Download or read book Skin written by Claudia Benthien and published by Columbia University Press. This book was released on 2002 with total page 354 pages. Available in PDF, EPUB and Kindle. Book excerpt: She also examines the changing significance of skin through brilliant analyses of art, philosophy, and anatomical drawings and writings, as well as Germanic, American, and African American literature. Benthien discusses the semantic and psychic aspects of touching, feeling, and intellectual perception; the motifs of perforated, armored, or transparent skin; and much more through close readings of such authors as Kleist, Buchner, Hawthorne, Balzac, Rilke, Kafka, Plath, Morrison, Wideman, and Ondaatje.

Book Borders  A Very Short Introduction

Download or read book Borders A Very Short Introduction written by Alexander C. Diener and published by Oxford University Press. This book was released on 2012-08-06 with total page 152 pages. Available in PDF, EPUB and Kindle. Book excerpt: Compelling and accessible, this Very Short Introduction challenges the perception of borders as passive lines on a map, revealing them instead to be integral forces in the economic, social, political, and environmental processes that shape our lives. Highlighting the historical development and continued relevance of borders, Alexander Diener and Joshua Hagen offer a powerful counterpoint to the idea of an imminent borderless world, underscoring the impact borders have on a range of issues, such as economic development, inter- and intra-state conflict, global terrorism, migration, nationalism, international law, environmental sustainability, and natural resource management. Diener and Hagen demonstrate how and why borders have been, are currently, and will undoubtedly remain hot topics across the social sciences and in the global headlines for years to come. This compact volume will appeal to a broad, interdisciplinary audience of scholars and students, including geographers, political scientists, anthropologists, sociologists, historians, international relations and law experts, as well as lay readers interested in understanding current events.

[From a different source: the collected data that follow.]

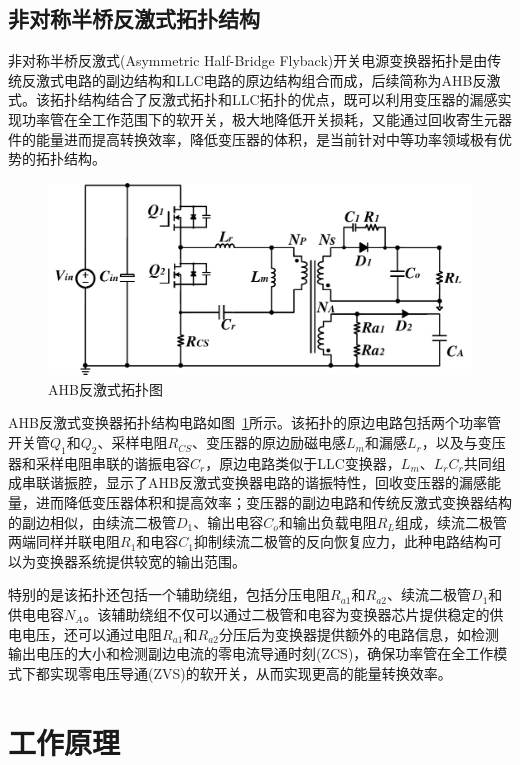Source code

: \subsection{非对称半桥反激式拓扑结构}

非对称半桥反激式(Asymmetric Half-Bridge Flyback)开关电源变换器拓扑是由传统反激式电路的副边结构和LLC电路的原边结构组合而成，后续简称为AHB反激式。该拓扑结构结合了反激式拓扑和LLC拓扑的优点，既可以利用变压器的漏感实现功率管在全工作范围下的软开关，极大地降低开关损耗，又能通过回收寄生元器件的能量进而提高转换效率，降低变压器的体积，是当前针对中等功率领域极有优势的拓扑结构。

\begin{figure}[htbp] 
    \centering
    \includegraphics[width=0.8\linewidth]{figures/AHB拓扑图.pdf}
    \caption{AHB反激式拓扑图}
    \label{fig:AHB拓扑图}
\end{figure}

AHB反激式变换器拓扑结构电路如图~\ref{fig:AHB拓扑图}所示。该拓扑的原边电路包括两个功率管开关管$Q_1$和$Q_2$、采样电阻$R_{CS}$、变压器的原边励磁电感$L_m$和漏感$L_r$，以及与变压器和采样电阻串联的谐振电容$C_r$，原边电路类似于LLC变换器，$L_m$、$L_r$$C_r$共同组成串联谐振腔，显示了AHB反激式变换器电路的谐振特性，回收变压器的漏感能量，进而降低变压器体积和提高效率；变压器的副边电路和传统反激式变换器结构的副边相似，由续流二极管$D_1$、输出电容$C_o$和输出负载电阻$R_L$组成，续流二极管两端同样并联电阻$R_1$和电容$C_1$抑制续流二极管的反向恢复应力，此种电路结构可以为变换器系统提供较宽的输出范围。

特别的是该拓扑还包括一个辅助绕组，包括分压电阻$R_{a1}$和$R_{a2}$、续流二极管$D_1$和供电电容$N_A$。该辅助绕组不仅可以通过二极管和电容为变换器芯片提供稳定的供电电压，还可以通过电阻$R_{a1}$和$R_{a2}$分压后为变换器提供额外的电路信息，如检测输出电压的大小和检测副边电流的零电流导通时刻(ZCS)，确保功率管在全工作模式下都实现零电压导通(ZVS)的软开关，从而实现更高的能量转换效率。




\section{工作原理}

Book Badges without Borders

    Book Details:
  • Author : Stuart Schrader
  • Publisher : Univ of California Press
  • Release : 2019-10-15
  • ISBN : 0520968336
  • Pages : 413 pages

Download or read book Badges without Borders written by Stuart Schrader and published by Univ of California Press. This book was released on 2019-10-15 with total page 413 pages. Available in PDF, EPUB and Kindle. Book excerpt: From the Cold War through today, the U.S. has quietly assisted dozens of regimes around the world in suppressing civil unrest and securing the conditions for the smooth operation of capitalism. Casting a new light on American empire, Badges Without Borders shows, for the first time, that the very same people charged with global counterinsurgency also militarized American policing at home. In this groundbreaking exposé, Stuart Schrader shows how the United States projected imperial power overseas through police training and technical assistance—and how this effort reverberated to shape the policing of city streets at home. Examining diverse records, from recently declassified national security and intelligence materials to police textbooks and professional magazines, Schrader reveals how U.S. police leaders envisioned the beat to be as wide as the globe and worked to put everyday policing at the core of the Cold War project of counterinsurgency. A “smoking gun” book, Badges without Borders offers a new account of the War on Crime, “law and order” politics, and global counterinsurgency, revealing the connections between foreign and domestic racial control.